--- Source information Enclosed Below ---

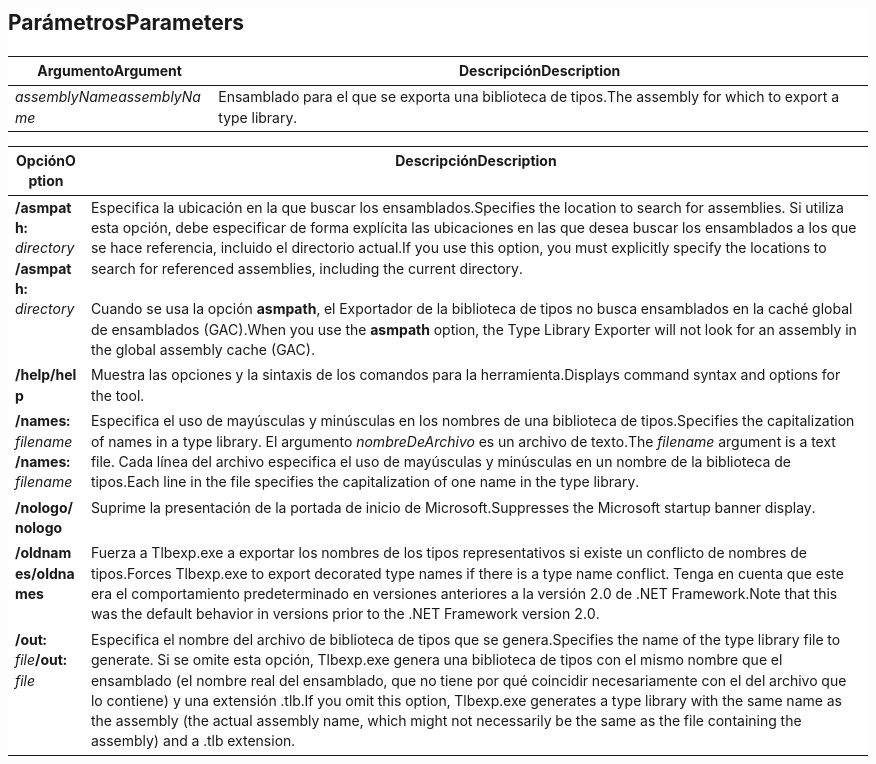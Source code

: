 ## <a name="parameters"></a><span data-ttu-id="3793a-111">Parámetros</span><span class="sxs-lookup"><span data-stu-id="3793a-111">Parameters</span></span>  
  
|<span data-ttu-id="3793a-112">Argumento</span><span class="sxs-lookup"><span data-stu-id="3793a-112">Argument</span></span>|<span data-ttu-id="3793a-113">Descripción</span><span class="sxs-lookup"><span data-stu-id="3793a-113">Description</span></span>|  
|--------------|-----------------|  
|<span data-ttu-id="3793a-114">*assemblyName*</span><span class="sxs-lookup"><span data-stu-id="3793a-114">*assemblyName*</span></span>|<span data-ttu-id="3793a-115">Ensamblado para el que se exporta una biblioteca de tipos.</span><span class="sxs-lookup"><span data-stu-id="3793a-115">The assembly for which to export a type library.</span></span>|  
  
|<span data-ttu-id="3793a-116">Opción</span><span class="sxs-lookup"><span data-stu-id="3793a-116">Option</span></span>|<span data-ttu-id="3793a-117">Descripción</span><span class="sxs-lookup"><span data-stu-id="3793a-117">Description</span></span>|  
|------------|-----------------|  
|<span data-ttu-id="3793a-118">**/asmpath:** *directory*</span><span class="sxs-lookup"><span data-stu-id="3793a-118">**/asmpath:** *directory*</span></span>|<span data-ttu-id="3793a-119">Especifica la ubicación en la que buscar los ensamblados.</span><span class="sxs-lookup"><span data-stu-id="3793a-119">Specifies the location to search for assemblies.</span></span> <span data-ttu-id="3793a-120">Si utiliza esta opción, debe especificar de forma explícita las ubicaciones en las que desea buscar los ensamblados a los que se hace referencia, incluido el directorio actual.</span><span class="sxs-lookup"><span data-stu-id="3793a-120">If you use this option, you must explicitly specify the locations to search for referenced assemblies, including the current directory.</span></span><br /><br /> <span data-ttu-id="3793a-121">Cuando se usa la opción **asmpath**, el Exportador de la biblioteca de tipos no busca ensamblados en la caché global de ensamblados (GAC).</span><span class="sxs-lookup"><span data-stu-id="3793a-121">When you use the **asmpath** option, the Type Library Exporter will not look for an assembly in the global assembly cache (GAC).</span></span>|  
|<span data-ttu-id="3793a-122">**/help**</span><span class="sxs-lookup"><span data-stu-id="3793a-122">**/help**</span></span>|<span data-ttu-id="3793a-123">Muestra las opciones y la sintaxis de los comandos para la herramienta.</span><span class="sxs-lookup"><span data-stu-id="3793a-123">Displays command syntax and options for the tool.</span></span>|  
|<span data-ttu-id="3793a-124">**/names:** *filename*</span><span class="sxs-lookup"><span data-stu-id="3793a-124">**/names:** *filename*</span></span>|<span data-ttu-id="3793a-125">Especifica el uso de mayúsculas y minúsculas en los nombres de una biblioteca de tipos.</span><span class="sxs-lookup"><span data-stu-id="3793a-125">Specifies the capitalization of names in a type library.</span></span> <span data-ttu-id="3793a-126">El argumento *nombreDeArchivo* es un archivo de texto.</span><span class="sxs-lookup"><span data-stu-id="3793a-126">The *filename* argument is a text file.</span></span> <span data-ttu-id="3793a-127">Cada línea del archivo especifica el uso de mayúsculas y minúsculas en un nombre de la biblioteca de tipos.</span><span class="sxs-lookup"><span data-stu-id="3793a-127">Each line in the file specifies the capitalization of one name in the type library.</span></span>|  
|<span data-ttu-id="3793a-128">**/nologo**</span><span class="sxs-lookup"><span data-stu-id="3793a-128">**/nologo**</span></span>|<span data-ttu-id="3793a-129">Suprime la presentación de la portada de inicio de Microsoft.</span><span class="sxs-lookup"><span data-stu-id="3793a-129">Suppresses the Microsoft startup banner display.</span></span>|  
|<span data-ttu-id="3793a-130">**/oldnames**</span><span class="sxs-lookup"><span data-stu-id="3793a-130">**/oldnames**</span></span>|<span data-ttu-id="3793a-131">Fuerza a Tlbexp.exe a exportar los nombres de los tipos representativos si existe un conflicto de nombres de tipos.</span><span class="sxs-lookup"><span data-stu-id="3793a-131">Forces Tlbexp.exe to export decorated type names if there is a type name conflict.</span></span> <span data-ttu-id="3793a-132">Tenga en cuenta que este era el comportamiento predeterminado en versiones anteriores a la versión 2.0 de .NET Framework.</span><span class="sxs-lookup"><span data-stu-id="3793a-132">Note that this was the default behavior in versions prior to the .NET Framework version 2.0.</span></span>|  
|<span data-ttu-id="3793a-133">**/out:** *file*</span><span class="sxs-lookup"><span data-stu-id="3793a-133">**/out:** *file*</span></span>|<span data-ttu-id="3793a-134">Especifica el nombre del archivo de biblioteca de tipos que se genera.</span><span class="sxs-lookup"><span data-stu-id="3793a-134">Specifies the name of the type library file to generate.</span></span> <span data-ttu-id="3793a-135">Si se omite esta opción, Tlbexp.exe genera una biblioteca de tipos con el mismo nombre que el ensamblado (el nombre real del ensamblado, que no tiene por qué coincidir necesariamente con el del archivo que lo contiene) y una extensión .tlb.</span><span class="sxs-lookup"><span data-stu-id="3793a-135">If you omit this option, Tlbexp.exe generates a type library with the same name as the assembly (the actual assembly name, which might not necessarily be the same as the file containing the assembly) and a .tlb extension.</span></span>|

--- End of Enclosed Source information ---

What this task involves:
Lines that hold the word "Descripción" are the ones to copy from the entries above.

Your response:
|<span data-ttu-id="3793a-112">Argumento</span><span class="sxs-lookup"><span data-stu-id="3793a-112">Argument</span></span>|<span data-ttu-id="3793a-113">Descripción</span><span class="sxs-lookup"><span data-stu-id="3793a-113">Description</span></span>|  
|<span data-ttu-id="3793a-116">Opción</span><span class="sxs-lookup"><span data-stu-id="3793a-116">Option</span></span>|<span data-ttu-id="3793a-117">Descripción</span><span class="sxs-lookup"><span data-stu-id="3793a-117">Description</span></span>|  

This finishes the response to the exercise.